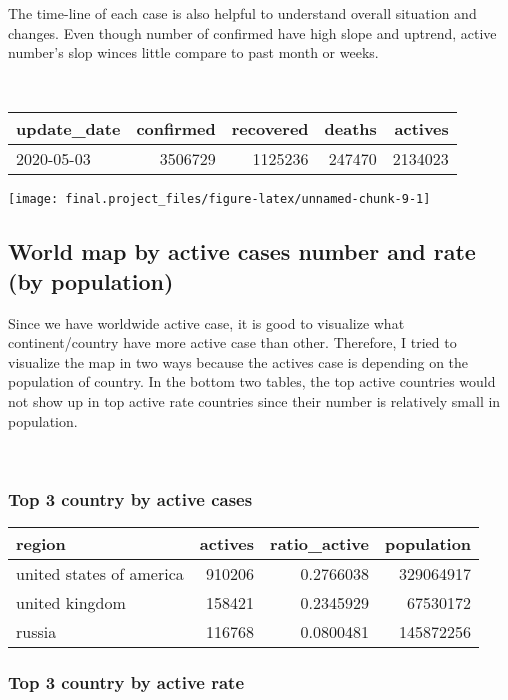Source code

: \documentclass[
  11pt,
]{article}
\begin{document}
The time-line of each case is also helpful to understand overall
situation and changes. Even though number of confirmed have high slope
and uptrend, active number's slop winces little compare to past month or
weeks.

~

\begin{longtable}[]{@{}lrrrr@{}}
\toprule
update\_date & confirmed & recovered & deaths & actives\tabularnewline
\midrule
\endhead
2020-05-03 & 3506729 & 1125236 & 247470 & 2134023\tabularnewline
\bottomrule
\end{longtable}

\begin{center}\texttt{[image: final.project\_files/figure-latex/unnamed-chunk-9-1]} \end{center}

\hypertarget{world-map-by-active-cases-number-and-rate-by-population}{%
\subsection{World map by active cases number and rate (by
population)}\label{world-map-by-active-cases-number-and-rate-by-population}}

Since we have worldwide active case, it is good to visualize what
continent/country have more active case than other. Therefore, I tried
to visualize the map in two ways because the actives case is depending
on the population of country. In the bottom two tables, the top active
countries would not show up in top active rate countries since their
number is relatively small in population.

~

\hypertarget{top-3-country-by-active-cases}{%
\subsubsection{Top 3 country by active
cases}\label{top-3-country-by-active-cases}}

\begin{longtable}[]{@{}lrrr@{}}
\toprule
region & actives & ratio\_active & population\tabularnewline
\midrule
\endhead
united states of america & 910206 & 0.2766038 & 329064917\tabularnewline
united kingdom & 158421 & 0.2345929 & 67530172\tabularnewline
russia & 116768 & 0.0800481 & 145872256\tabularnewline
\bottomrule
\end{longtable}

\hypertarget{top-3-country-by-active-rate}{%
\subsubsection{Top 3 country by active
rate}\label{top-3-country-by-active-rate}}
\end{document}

---

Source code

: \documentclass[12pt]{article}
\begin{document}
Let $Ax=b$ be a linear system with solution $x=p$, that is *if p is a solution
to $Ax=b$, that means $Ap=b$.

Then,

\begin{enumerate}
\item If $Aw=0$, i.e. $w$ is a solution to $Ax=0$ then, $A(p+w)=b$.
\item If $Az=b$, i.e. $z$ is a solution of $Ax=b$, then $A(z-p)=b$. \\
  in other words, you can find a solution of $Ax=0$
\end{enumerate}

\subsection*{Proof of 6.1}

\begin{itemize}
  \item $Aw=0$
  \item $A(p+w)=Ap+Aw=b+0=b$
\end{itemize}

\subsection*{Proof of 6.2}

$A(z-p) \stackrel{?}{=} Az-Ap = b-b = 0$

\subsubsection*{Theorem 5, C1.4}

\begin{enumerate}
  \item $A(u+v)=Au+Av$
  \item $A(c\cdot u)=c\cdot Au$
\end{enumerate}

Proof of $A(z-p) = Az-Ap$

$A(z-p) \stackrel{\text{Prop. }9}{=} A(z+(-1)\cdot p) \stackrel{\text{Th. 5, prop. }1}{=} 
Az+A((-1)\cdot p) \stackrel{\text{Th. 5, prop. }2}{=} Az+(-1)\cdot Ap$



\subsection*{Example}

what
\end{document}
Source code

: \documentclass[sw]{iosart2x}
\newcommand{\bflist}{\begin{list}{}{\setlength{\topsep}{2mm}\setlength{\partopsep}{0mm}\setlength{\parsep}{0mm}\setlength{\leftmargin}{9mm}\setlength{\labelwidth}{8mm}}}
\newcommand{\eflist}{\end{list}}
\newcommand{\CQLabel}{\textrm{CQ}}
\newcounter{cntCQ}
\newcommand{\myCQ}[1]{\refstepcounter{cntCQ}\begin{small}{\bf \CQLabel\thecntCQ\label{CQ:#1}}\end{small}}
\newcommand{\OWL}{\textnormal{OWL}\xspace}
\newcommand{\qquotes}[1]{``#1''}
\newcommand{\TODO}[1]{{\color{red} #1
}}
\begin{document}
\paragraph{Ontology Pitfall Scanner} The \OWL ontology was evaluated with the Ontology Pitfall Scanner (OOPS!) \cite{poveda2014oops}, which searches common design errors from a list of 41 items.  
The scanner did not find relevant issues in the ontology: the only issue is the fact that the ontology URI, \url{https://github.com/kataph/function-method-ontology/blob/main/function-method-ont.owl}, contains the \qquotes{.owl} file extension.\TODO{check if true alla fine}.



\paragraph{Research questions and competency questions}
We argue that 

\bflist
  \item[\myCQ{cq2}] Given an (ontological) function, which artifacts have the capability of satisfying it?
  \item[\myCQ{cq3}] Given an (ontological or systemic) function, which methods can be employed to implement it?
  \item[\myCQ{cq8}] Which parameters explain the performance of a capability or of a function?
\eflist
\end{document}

---

*REQUIRED ACTION*. List every line above containing the word "number".

*EXERCISE ANSWER*.
situation and changes. Even though number of confirmed have high slope
and uptrend, active number's slop winces little compare to past month or
\hypertarget{world-map-by-active-cases-number-and-rate-by-population}{%
\subsection{World map by active cases number and rate (by
population)}\label{world-map-by-active-cases-number-and-rate-by-population}}
number is relatively small in population.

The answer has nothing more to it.